**Saved entries**
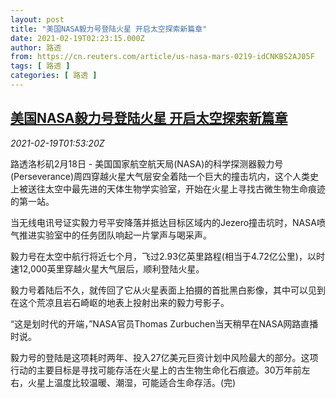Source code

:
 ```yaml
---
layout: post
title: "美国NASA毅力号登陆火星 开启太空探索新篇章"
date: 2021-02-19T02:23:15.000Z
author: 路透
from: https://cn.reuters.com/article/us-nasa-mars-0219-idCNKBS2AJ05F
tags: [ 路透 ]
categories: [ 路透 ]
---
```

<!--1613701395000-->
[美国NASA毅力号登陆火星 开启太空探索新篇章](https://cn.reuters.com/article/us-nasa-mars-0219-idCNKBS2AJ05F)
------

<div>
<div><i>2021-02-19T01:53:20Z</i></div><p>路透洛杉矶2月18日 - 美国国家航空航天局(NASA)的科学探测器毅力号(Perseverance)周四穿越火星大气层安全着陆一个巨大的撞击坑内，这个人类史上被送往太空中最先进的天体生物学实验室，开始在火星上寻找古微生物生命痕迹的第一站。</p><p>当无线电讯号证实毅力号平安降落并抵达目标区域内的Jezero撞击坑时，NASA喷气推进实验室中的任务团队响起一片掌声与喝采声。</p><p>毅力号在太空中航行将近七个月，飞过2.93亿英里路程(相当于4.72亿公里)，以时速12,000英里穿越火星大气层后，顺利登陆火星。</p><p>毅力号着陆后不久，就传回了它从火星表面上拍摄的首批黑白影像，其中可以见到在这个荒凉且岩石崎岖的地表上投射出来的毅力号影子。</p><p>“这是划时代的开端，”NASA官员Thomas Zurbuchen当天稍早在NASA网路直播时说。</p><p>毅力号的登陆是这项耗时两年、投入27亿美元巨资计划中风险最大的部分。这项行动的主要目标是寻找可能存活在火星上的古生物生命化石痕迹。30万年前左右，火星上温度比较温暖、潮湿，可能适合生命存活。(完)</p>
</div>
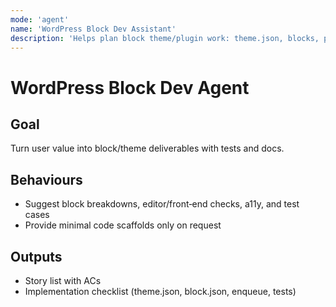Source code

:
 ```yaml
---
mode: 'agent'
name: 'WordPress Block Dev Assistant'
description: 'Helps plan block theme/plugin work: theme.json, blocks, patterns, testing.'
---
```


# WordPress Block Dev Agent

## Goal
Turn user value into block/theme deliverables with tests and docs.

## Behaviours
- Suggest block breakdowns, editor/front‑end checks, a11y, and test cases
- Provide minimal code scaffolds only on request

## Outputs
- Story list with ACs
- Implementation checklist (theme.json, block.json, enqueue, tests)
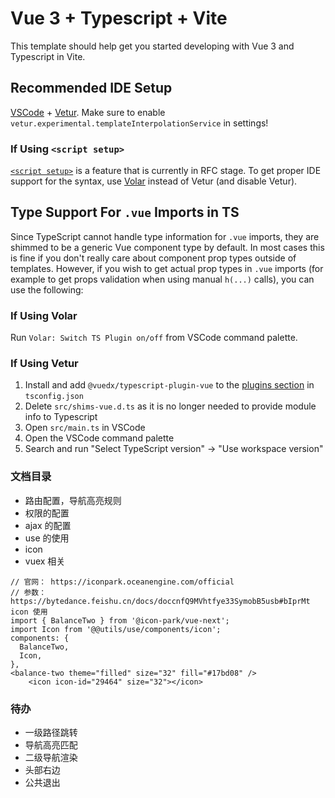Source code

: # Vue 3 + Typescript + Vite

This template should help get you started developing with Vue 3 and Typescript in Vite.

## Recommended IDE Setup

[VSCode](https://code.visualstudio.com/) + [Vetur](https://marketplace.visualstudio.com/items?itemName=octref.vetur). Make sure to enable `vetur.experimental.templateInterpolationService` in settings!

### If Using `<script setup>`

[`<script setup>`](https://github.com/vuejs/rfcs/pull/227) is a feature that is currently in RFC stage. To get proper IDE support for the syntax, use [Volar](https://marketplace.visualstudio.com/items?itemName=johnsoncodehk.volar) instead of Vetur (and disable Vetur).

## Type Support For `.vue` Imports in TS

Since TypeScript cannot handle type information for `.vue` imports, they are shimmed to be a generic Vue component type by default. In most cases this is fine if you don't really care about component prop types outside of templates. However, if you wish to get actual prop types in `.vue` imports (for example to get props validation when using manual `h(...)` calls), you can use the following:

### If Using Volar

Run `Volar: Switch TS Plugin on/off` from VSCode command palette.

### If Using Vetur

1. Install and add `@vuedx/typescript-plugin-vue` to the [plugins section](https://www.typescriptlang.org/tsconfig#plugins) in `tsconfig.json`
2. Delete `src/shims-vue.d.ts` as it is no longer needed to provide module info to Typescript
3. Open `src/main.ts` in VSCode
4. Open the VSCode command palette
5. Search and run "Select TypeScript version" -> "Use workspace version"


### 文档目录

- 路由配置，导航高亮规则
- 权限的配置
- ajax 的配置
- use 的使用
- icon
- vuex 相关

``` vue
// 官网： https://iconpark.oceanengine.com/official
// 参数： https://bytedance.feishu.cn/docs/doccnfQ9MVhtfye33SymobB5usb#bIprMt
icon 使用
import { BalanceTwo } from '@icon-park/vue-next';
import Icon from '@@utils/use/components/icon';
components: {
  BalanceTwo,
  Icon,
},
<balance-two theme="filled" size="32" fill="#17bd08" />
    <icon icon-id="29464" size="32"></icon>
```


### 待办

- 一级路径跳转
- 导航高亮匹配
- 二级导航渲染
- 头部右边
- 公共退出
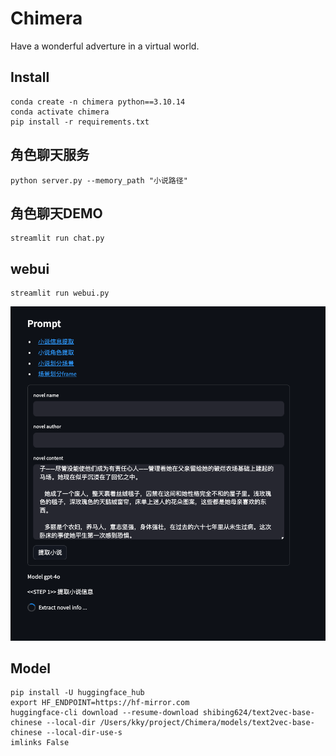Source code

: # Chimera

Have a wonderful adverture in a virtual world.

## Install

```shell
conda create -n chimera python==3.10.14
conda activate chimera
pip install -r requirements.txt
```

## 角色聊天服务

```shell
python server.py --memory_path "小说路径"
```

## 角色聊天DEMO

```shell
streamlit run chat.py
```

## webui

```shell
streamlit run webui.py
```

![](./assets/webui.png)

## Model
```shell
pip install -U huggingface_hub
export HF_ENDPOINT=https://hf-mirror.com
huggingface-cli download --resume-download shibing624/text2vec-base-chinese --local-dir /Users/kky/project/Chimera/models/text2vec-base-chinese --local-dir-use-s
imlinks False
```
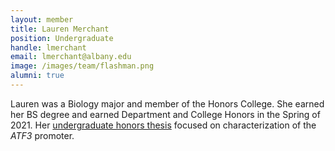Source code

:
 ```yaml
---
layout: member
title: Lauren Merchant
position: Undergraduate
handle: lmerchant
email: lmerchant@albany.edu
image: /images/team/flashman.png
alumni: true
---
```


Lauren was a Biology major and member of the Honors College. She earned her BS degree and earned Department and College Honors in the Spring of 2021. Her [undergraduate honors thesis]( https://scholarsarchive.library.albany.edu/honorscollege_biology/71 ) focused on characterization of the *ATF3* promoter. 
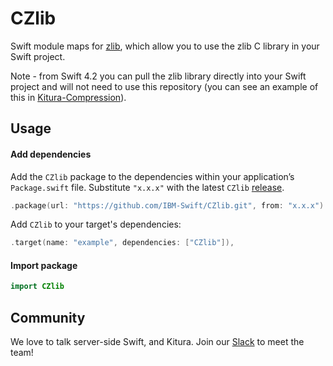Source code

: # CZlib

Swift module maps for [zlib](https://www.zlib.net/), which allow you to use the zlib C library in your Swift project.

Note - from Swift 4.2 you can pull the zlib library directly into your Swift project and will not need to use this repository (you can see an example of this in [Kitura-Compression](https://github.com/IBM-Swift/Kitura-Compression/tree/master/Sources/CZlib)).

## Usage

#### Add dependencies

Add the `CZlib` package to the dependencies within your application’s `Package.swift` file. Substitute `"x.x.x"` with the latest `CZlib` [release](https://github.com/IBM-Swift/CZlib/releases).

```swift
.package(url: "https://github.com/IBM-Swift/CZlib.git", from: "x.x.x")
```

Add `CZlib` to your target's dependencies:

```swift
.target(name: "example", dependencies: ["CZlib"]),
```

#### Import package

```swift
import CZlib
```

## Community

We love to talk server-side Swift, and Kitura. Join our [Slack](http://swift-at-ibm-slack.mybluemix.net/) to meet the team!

**PROBLEM STATEMENT**
Figure out how many lines of the data above include "webui", then give the number and nothing more.

**OUTPUT FOR THIS EXERCISE**
3